>>
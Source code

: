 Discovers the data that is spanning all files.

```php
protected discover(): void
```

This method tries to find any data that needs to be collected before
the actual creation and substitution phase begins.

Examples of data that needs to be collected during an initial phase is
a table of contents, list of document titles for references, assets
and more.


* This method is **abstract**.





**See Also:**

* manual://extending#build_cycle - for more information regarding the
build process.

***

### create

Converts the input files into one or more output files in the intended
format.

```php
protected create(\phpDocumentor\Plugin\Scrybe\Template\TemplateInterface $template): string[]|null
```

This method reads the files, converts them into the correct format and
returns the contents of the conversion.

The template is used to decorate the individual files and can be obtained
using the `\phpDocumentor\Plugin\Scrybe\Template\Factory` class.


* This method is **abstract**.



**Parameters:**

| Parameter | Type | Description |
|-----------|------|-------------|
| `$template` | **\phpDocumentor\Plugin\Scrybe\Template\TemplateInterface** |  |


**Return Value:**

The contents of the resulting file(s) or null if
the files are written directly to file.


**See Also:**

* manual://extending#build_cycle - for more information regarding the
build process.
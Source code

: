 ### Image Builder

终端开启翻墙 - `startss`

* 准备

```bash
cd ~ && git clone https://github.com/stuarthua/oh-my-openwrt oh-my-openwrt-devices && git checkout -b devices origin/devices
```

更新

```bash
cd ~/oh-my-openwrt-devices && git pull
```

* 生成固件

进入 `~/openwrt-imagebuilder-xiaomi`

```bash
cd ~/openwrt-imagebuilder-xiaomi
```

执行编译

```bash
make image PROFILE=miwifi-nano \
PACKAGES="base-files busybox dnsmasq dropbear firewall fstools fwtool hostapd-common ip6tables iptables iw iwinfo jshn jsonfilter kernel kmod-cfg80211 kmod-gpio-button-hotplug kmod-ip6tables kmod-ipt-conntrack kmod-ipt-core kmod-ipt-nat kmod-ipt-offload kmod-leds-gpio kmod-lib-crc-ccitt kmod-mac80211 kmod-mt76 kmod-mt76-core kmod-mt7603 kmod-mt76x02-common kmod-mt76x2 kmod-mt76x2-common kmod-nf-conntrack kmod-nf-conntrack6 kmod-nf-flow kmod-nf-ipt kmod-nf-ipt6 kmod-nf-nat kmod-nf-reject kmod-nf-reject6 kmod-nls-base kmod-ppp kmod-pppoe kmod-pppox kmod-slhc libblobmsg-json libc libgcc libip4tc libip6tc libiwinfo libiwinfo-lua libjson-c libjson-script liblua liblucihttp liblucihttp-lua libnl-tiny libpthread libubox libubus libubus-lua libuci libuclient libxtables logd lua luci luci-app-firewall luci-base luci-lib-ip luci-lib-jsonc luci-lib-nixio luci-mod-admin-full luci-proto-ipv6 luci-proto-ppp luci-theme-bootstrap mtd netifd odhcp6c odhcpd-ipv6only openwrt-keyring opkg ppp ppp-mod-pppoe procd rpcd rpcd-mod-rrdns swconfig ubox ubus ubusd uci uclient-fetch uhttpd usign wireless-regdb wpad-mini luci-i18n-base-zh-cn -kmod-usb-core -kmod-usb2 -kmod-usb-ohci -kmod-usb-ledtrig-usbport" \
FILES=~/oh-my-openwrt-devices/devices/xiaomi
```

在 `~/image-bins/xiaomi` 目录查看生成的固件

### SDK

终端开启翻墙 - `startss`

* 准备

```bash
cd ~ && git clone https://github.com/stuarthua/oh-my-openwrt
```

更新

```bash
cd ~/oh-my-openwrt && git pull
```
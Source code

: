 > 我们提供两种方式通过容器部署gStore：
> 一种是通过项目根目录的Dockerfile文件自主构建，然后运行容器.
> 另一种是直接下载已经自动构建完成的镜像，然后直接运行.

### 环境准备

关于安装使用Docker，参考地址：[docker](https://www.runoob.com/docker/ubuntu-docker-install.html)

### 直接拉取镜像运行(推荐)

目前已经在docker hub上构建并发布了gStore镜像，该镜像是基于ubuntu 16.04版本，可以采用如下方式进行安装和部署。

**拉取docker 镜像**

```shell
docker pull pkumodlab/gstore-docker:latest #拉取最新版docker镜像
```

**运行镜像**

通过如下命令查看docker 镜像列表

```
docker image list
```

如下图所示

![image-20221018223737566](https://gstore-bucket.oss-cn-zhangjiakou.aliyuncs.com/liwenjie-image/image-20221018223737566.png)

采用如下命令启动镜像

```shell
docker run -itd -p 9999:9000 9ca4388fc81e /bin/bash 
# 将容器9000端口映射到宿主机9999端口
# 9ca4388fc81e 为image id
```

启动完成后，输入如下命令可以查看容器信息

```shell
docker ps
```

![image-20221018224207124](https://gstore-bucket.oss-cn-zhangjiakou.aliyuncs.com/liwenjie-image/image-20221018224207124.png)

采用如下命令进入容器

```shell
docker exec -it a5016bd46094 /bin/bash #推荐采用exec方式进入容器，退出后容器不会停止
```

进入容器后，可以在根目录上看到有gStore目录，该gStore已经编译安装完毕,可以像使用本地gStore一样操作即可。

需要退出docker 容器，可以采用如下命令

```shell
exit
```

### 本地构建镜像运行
<<
# WHAT YOU HAVE TO DO
Filter the records for lines containing the word "create" and copy each one.

# EXERCISE SOLUTION
### create
protected create(\phpDocumentor\Plugin\Scrybe\Template\TemplateInterface $template): string[]|null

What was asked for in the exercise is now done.